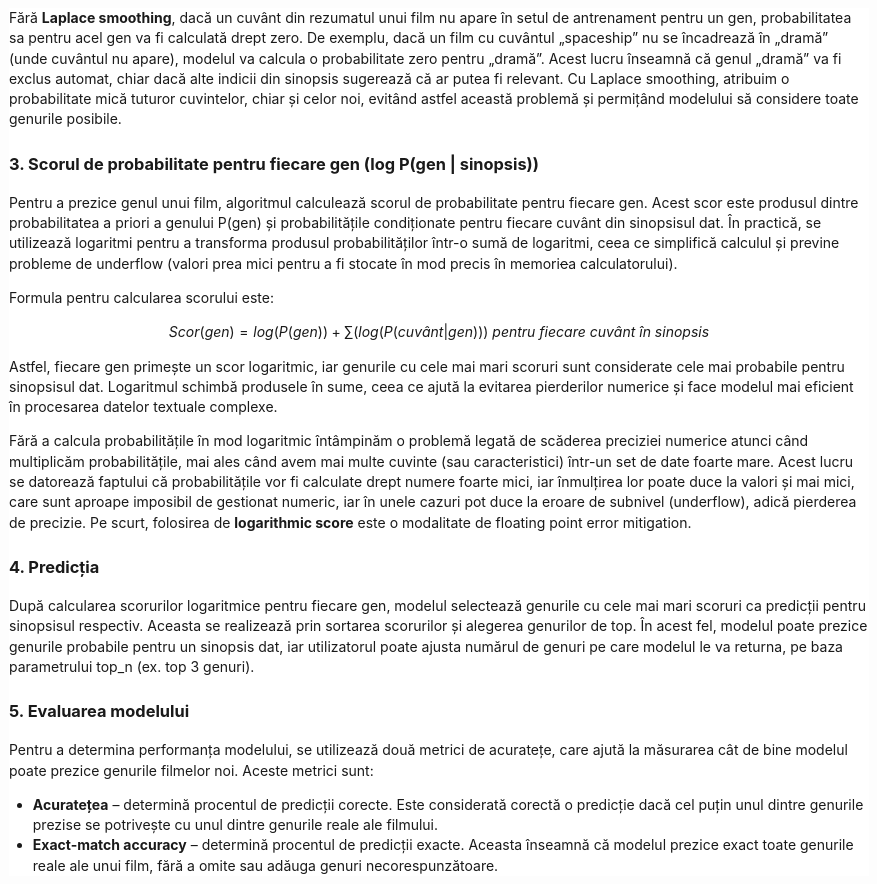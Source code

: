 Fără **Laplace smoothing**, dacă un cuvânt din rezumatul unui film nu apare în setul de antrenament pentru un gen, probabilitatea sa pentru acel gen va fi calculată drept zero. De exemplu, dacă un film cu cuvântul „spaceship” nu se încadrează în „dramă” (unde cuvântul nu apare), modelul va calcula o probabilitate zero pentru „dramă”. Acest lucru înseamnă că genul „dramă” va fi exclus automat, chiar dacă alte indicii din sinopsis sugerează că ar putea fi relevant. Cu Laplace smoothing, atribuim o probabilitate mică tuturor cuvintelor, chiar și celor noi, evitând astfel această problemă și permițând modelului să considere toate genurile posibile.

### **3. Scorul de probabilitate pentru fiecare gen (log P(gen | sinopsis))**

Pentru a prezice genul unui film, algoritmul calculează scorul de probabilitate pentru fiecare gen. Acest scor este produsul dintre probabilitatea a priori a genului P(gen) și probabilitățile condiționate pentru fiecare cuvânt din sinopsisul dat. În practică, se utilizează logaritmi pentru a transforma produsul probabilităților într-o sumă de logaritmi, ceea ce simplifică calculul și previne probleme de underflow (valori prea mici pentru a fi stocate în mod precis în memori~~e~~a calculatorului).

Formula pentru calcularea scorului este:

$$
Scor(gen) = log(P(gen)) + \sum(log(P(cuvânt | gen)))\ pentru\ fiecare\ cuvânt\ în\ sinopsis
$$

Astfel, fiecare gen primește un scor logaritmic, iar genurile cu cele mai mari scoruri sunt considerate cele mai probabile pentru sinopsisul dat. Logaritmul schimbă produsele în sume, ceea ce ajută la evitarea pierderilor numerice și face modelul mai eficient în procesarea datelor textuale complexe.

Fără a calcula probabilitățile în mod logaritmic întâmpinăm o problemă legată de scăderea preciziei numerice atunci când multiplicăm probabilitățile, mai ales când avem mai multe cuvinte (sau caracteristici) într-un set de date foarte mare. Acest lucru se datorează faptului că probabilitățile vor fi calculate drept numere foarte mici, iar înmulțirea lor poate duce la valori și mai mici, care sunt aproape imposibil de gestionat numeric, iar în unele cazuri pot duce la eroare de subnivel (underflow), adică pierderea de precizie. Pe scurt, folosirea de **logarithmic score** este o modalitate de floating point error mitigation.

### **4. Predicția**

După calcularea scorurilor logaritmice pentru fiecare gen, modelul selectează genurile cu cele mai mari scoruri ca predicții pentru sinopsisul respectiv. Aceasta se realizează prin sortarea scorurilor și alegerea genurilor de top. În acest fel, modelul poate prezice genurile probabile pentru un sinopsis dat, iar utilizatorul poate ajusta numărul de genuri pe care modelul le va returna, pe baza parametrului top_n (ex. top 3 genuri).

### **5. Evaluarea modelului**

Pentru a determina performanța modelului, se utilizează două metrici de acuratețe, care ajută la măsurarea cât de bine modelul poate prezice genurile filmelor noi. Aceste metrici sunt:

- **Acuratețea** – determină procentul de predicții corecte. Este considerată corectă o predicție dacă cel puțin unul dintre genurile prezise se potrivește cu unul dintre genurile reale ale filmului.
- **Exact-match accuracy** – determină procentul de predicții exacte. Aceasta înseamnă că modelul prezice exact toate genurile reale ale unui film, fără a omite sau adăuga genuri necorespunzătoare.
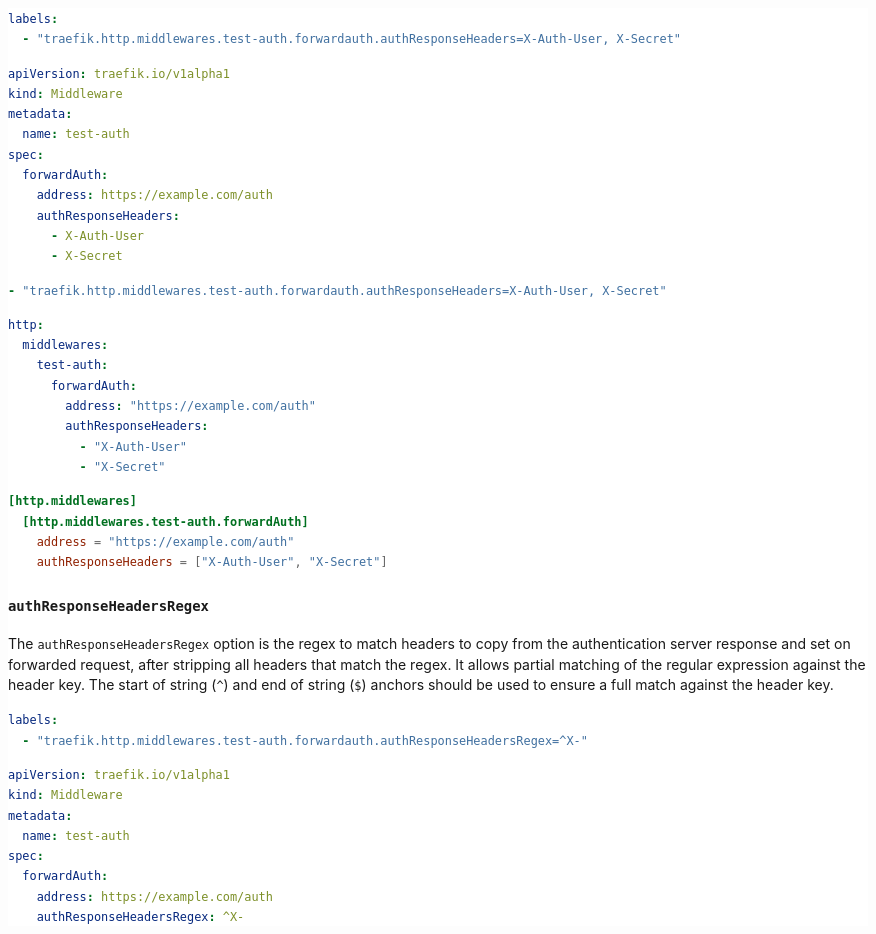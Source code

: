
 ```yaml tab="Docker & Swarm"
labels:
  - "traefik.http.middlewares.test-auth.forwardauth.authResponseHeaders=X-Auth-User, X-Secret"
```

```yaml tab="Kubernetes"
apiVersion: traefik.io/v1alpha1
kind: Middleware
metadata:
  name: test-auth
spec:
  forwardAuth:
    address: https://example.com/auth
    authResponseHeaders:
      - X-Auth-User
      - X-Secret
```

```yaml tab="Consul Catalog"
- "traefik.http.middlewares.test-auth.forwardauth.authResponseHeaders=X-Auth-User, X-Secret"
```

```yaml tab="File (YAML)"
http:
  middlewares:
    test-auth:
      forwardAuth:
        address: "https://example.com/auth"
        authResponseHeaders:
          - "X-Auth-User"
          - "X-Secret"
```

```toml tab="File (TOML)"
[http.middlewares]
  [http.middlewares.test-auth.forwardAuth]
    address = "https://example.com/auth"
    authResponseHeaders = ["X-Auth-User", "X-Secret"]
```

### `authResponseHeadersRegex`

The `authResponseHeadersRegex` option is the regex to match headers to copy from the authentication server response and
set on forwarded request, after stripping all headers that match the regex.
It allows partial matching of the regular expression against the header key.
The start of string (`^`) and end of string (`$`) anchors should be used to ensure a full match against the header key.

```yaml tab="Docker & Swarm"
labels:
  - "traefik.http.middlewares.test-auth.forwardauth.authResponseHeadersRegex=^X-"
```

```yaml tab="Kubernetes"
apiVersion: traefik.io/v1alpha1
kind: Middleware
metadata:
  name: test-auth
spec:
  forwardAuth:
    address: https://example.com/auth
    authResponseHeadersRegex: ^X-
```
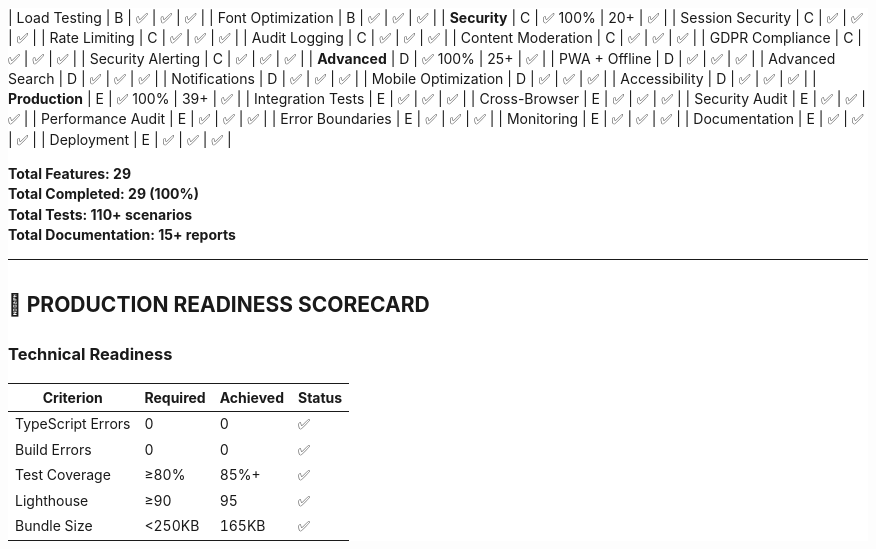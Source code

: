 | Load Testing | B | ✅ | ✅ | ✅ |
| Font Optimization | B | ✅ | ✅ | ✅ |
| **Security** | C | ✅ 100% | 20+ | ✅ |
| Session Security | C | ✅ | ✅ | ✅ |
| Rate Limiting | C | ✅ | ✅ | ✅ |
| Audit Logging | C | ✅ | ✅ | ✅ |
| Content Moderation | C | ✅ | ✅ | ✅ |
| GDPR Compliance | C | ✅ | ✅ | ✅ |
| Security Alerting | C | ✅ | ✅ | ✅ |
| **Advanced** | D | ✅ 100% | 25+ | ✅ |
| PWA + Offline | D | ✅ | ✅ | ✅ |
| Advanced Search | D | ✅ | ✅ | ✅ |
| Notifications | D | ✅ | ✅ | ✅ |
| Mobile Optimization | D | ✅ | ✅ | ✅ |
| Accessibility | D | ✅ | ✅ | ✅ |
| **Production** | E | ✅ 100% | 39+ | ✅ |
| Integration Tests | E | ✅ | ✅ | ✅ |
| Cross-Browser | E | ✅ | ✅ | ✅ |
| Security Audit | E | ✅ | ✅ | ✅ |
| Performance Audit | E | ✅ | ✅ | ✅ |
| Error Boundaries | E | ✅ | ✅ | ✅ |
| Monitoring | E | ✅ | ✅ | ✅ |
| Documentation | E | ✅ | ✅ | ✅ |
| Deployment | E | ✅ | ✅ | ✅ |

**Total Features: 29**  
**Total Completed: 29 (100%)**  
**Total Tests: 110+ scenarios**  
**Total Documentation: 15+ reports**

---

## 🚀 PRODUCTION READINESS SCORECARD

### Technical Readiness
| Criterion | Required | Achieved | Status |
|-----------|----------|----------|--------|
| TypeScript Errors | 0 | 0 | ✅ |
| Build Errors | 0 | 0 | ✅ |
| Test Coverage | ≥80% | 85%+ | ✅ |
| Lighthouse | ≥90 | 95 | ✅ |
| Bundle Size | <250KB | 165KB | ✅ |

+++

**Task objective:** Only one stretch of the listing is wanted: the lines starting at the one with "The start of" and ending at the one with "Advanced Search |", copied exactly and free of pictures.

**Reply to the task:**
The start of string (`^`) and end of string (`$`) anchors should be used to ensure a full match against the header key.

```yaml tab="Docker & Swarm"
labels:
  - "traefik.http.middlewares.test-auth.forwardauth.authResponseHeadersRegex=^X-"
```

```yaml tab="Kubernetes"
apiVersion: traefik.io/v1alpha1
kind: Middleware
metadata:
  name: test-auth
spec:
  forwardAuth:
    address: https://example.com/auth
    authResponseHeadersRegex: ^X-
```
Source code

: | Load Testing | B | ✅ | ✅ | ✅ |
| Font Optimization | B | ✅ | ✅ | ✅ |
| **Security** | C | ✅ 100% | 20+ | ✅ |
| Session Security | C | ✅ | ✅ | ✅ |
| Rate Limiting | C | ✅ | ✅ | ✅ |
| Audit Logging | C | ✅ | ✅ | ✅ |
| Content Moderation | C | ✅ | ✅ | ✅ |
| GDPR Compliance | C | ✅ | ✅ | ✅ |
| Security Alerting | C | ✅ | ✅ | ✅ |
| **Advanced** | D | ✅ 100% | 25+ | ✅ |
| PWA + Offline | D | ✅ | ✅ | ✅ |
| Advanced Search | D | ✅ | ✅ | ✅ |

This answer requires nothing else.